Here's my session information in case there is something obvious there.
Session Information
R version 4.2.3 (2023-03-15 ucrt) Platform: x86_64-w64-mingw32/x64 (64-bit) Running under: Windows 10 x64 (build 22000)
Matrix products: default
locale: [1] LC_COLLATE=English_United States.utf8 LC_CTYPE=English_United States.utf8
[3] LC_MONETARY=English_United States.utf8 LC_NUMERIC=C
[5] LC_TIME=English_United States.utf8
attached base packages: [1] stats graphics grDevices utils datasets methods base
other attached packages: [1] hierarchicalSets_1.0.4
loaded via a namespace (and not attached): [1] Rcpp_1.0.10 pillar_1.9.0 compiler_4.2.3 RColorBrewer_1.1-3 [5] viridis_0.6.2 tools_4.2.3 digest_0.6.31 viridisLite_0.4.1 [9] evaluate_0.20 lifecycle_1.0.3 tibble_3.2.1 gtable_0.3.3
[13] lattice_0.20-45 pkgconfig_2.0.3 rlang_1.1.0 Matrix_1.5-3
[17] cli_3.6.1 rstudioapi_0.14 commonmark_1.9.0 patchwork_1.1.3
[21] yaml_2.3.7 xfun_0.38 ggdendro_0.1.23 fastmap_1.1.1
[25] gridExtra_2.3 withr_2.5.0 xml2_1.3.3 dplyr_1.1.1
[29] knitr_1.42 generics_0.1.3 vctrs_0.6.1 grid_4.2.3
[33] tidyselect_1.2.0 glue_1.6.2 R6_2.5.1 fansi_1.0.4
[37] rmarkdown_2.21 farver_2.1.1 ggplot2_3.4.2 magrittr_2.0.3
[41] scales_1.2.1 htmltools_0.5.5 MASS_7.3-58.2 colorspace_2.1-0
[45] labeling_0.4.2 utf8_1.2.3 munsell_0.5.0
Looking forward, I am collecting metabolomic data from these strains.
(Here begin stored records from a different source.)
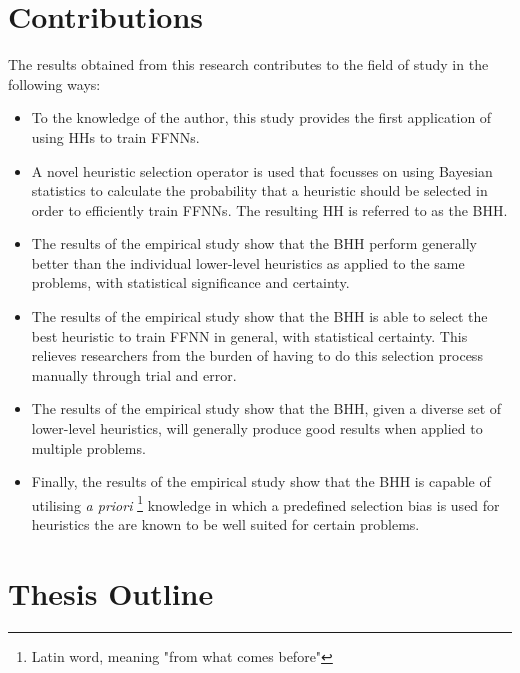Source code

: \section{Contributions}
\label{sec:introduction:contributions}

The results obtained from this research contributes to the field of study in the
following ways:

\begin{itemize}
    \item
    To the knowledge of the author, this study provides the first application
    of using \acp{HH} to train \acp{FFNN}.

    \item
    A novel heuristic selection operator is used that focusses on using Bayesian
    statistics to calculate the probability that a heuristic should be selected
    in order to efficiently train \acp{FFNN}. The resulting \ac{HH} is referred
    to as the \Acl{BHH}.

    \item
    The results of the empirical study show that the \Ac{BHH} perform generally
    better than the individual lower-level heuristics as applied to the same
    problems, with statistical significance and certainty.

    \item
    The results of the empirical study show that the \Ac{BHH} is able to select
    the best heuristic to train \ac{FFNN} in general, with statistical
    certainty. This relieves researchers from the burden of having to do this
    selection process manually through trial and error.

    \item
    The results of the empirical study show that the \Ac{BHH}, given a diverse
    set of lower-level heuristics, will generally produce good results when
    applied to multiple problems.

    \item
    Finally, the results of the empirical study show that the \Ac{BHH} is
    capable of utilising \textit{a priori} \footnote{Latin word, meaning "from
    what comes before"} knowledge in which a predefined selection bias is used
    for heuristics the are known to be well suited for certain problems.
\end{itemize}


\section{Thesis Outline}
 \label{sec:introduction:outline}

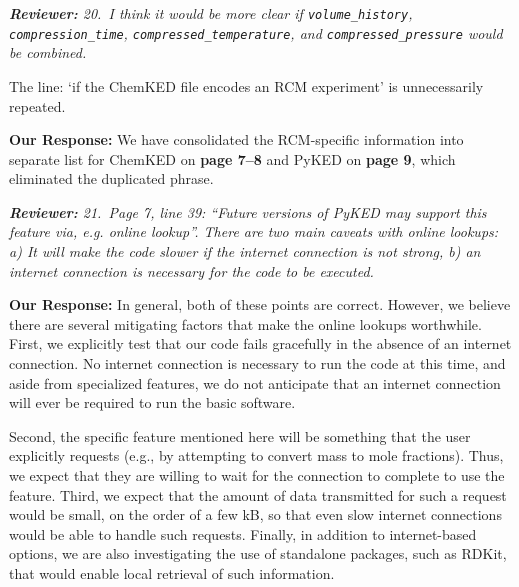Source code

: \documentclass[a4paper,10pt]{elsarticle}
\newenvironment{reviewer}{\vspace{0.5\baselineskip}\begingroup\itshape\textbf{Reviewer:}}{\endgroup}
\newenvironment{response}{\textbf{Our Response:}}{\vspace{0.5\baselineskip}}
\begin{document}
\begin{reviewer}
    20.~I think it would be more clear if \texttt{volume\_history}, \texttt{compression\_time},
    \texttt{compressed\_temperature}, and \texttt{compressed\_pressure} would be combined.

    The line: `if the ChemKED file encodes an RCM experiment' is unnecessarily repeated.
\end{reviewer}

\begin{response}
    We have consolidated the RCM-specific information into separate list for ChemKED on
    \textbf{page 7--8} and PyKED on \textbf{page 9}, which eliminated the
    duplicated phrase.
\end{response}

\begin{reviewer}
    21.~Page 7, line 39: ``Future versions of PyKED may support this feature via, e.g. online
    lookup''. There are two main caveats with online lookups: a) It will make the code slower if the
    internet connection is not strong, b) an internet connection is necessary for the code to be
    executed.
\end{reviewer}

\begin{response}
    In general, both of these points are correct. However, we believe there are several mitigating
    factors that make the online lookups worthwhile. First, we explicitly test that our code fails
    gracefully in the absence of an internet connection. No internet connection is necessary to run
    the code at this time, and aside from specialized features, we do not anticipate that an
    internet connection will ever be required to run the basic software.

    Second, the specific feature mentioned here will be something that the user explicitly requests (e.g., by
    attempting to convert mass to mole fractions). Thus, we expect that they are willing to wait for
    the connection to complete to use the feature. Third, we expect that the amount of data
    transmitted for such a request would be small, on the order of a few kB, so that even slow
    internet connections would be able to handle such requests. Finally, in addition to
    internet-based options, we are also investigating the use of standalone packages, such as RDKit,
    that would enable local retrieval of such information.
\end{response}
\end{document}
If we can transform the metabolomic feature data to presence/absence, they can be handled exactly the same way as you state in your paper "Although Hierarchical Sets has been developed for the purpose of visualizing pangenome data, the approach is agnostic to the underlying data type, and it could potentially be applied to other large-scale set visualization problems, especially set data with a clear hierarchical interpretation." This would at least allow a visualization of whether or not the metabolomic data is mirroring the genomic data similarly as in Fig. 2 of your paper.
I am an amateur at high dimensional data analysis, so I'm not really clear on how to correlate patterns between the two matrices, but just visualizing it would be helpful. And I think this package will do that beautifully.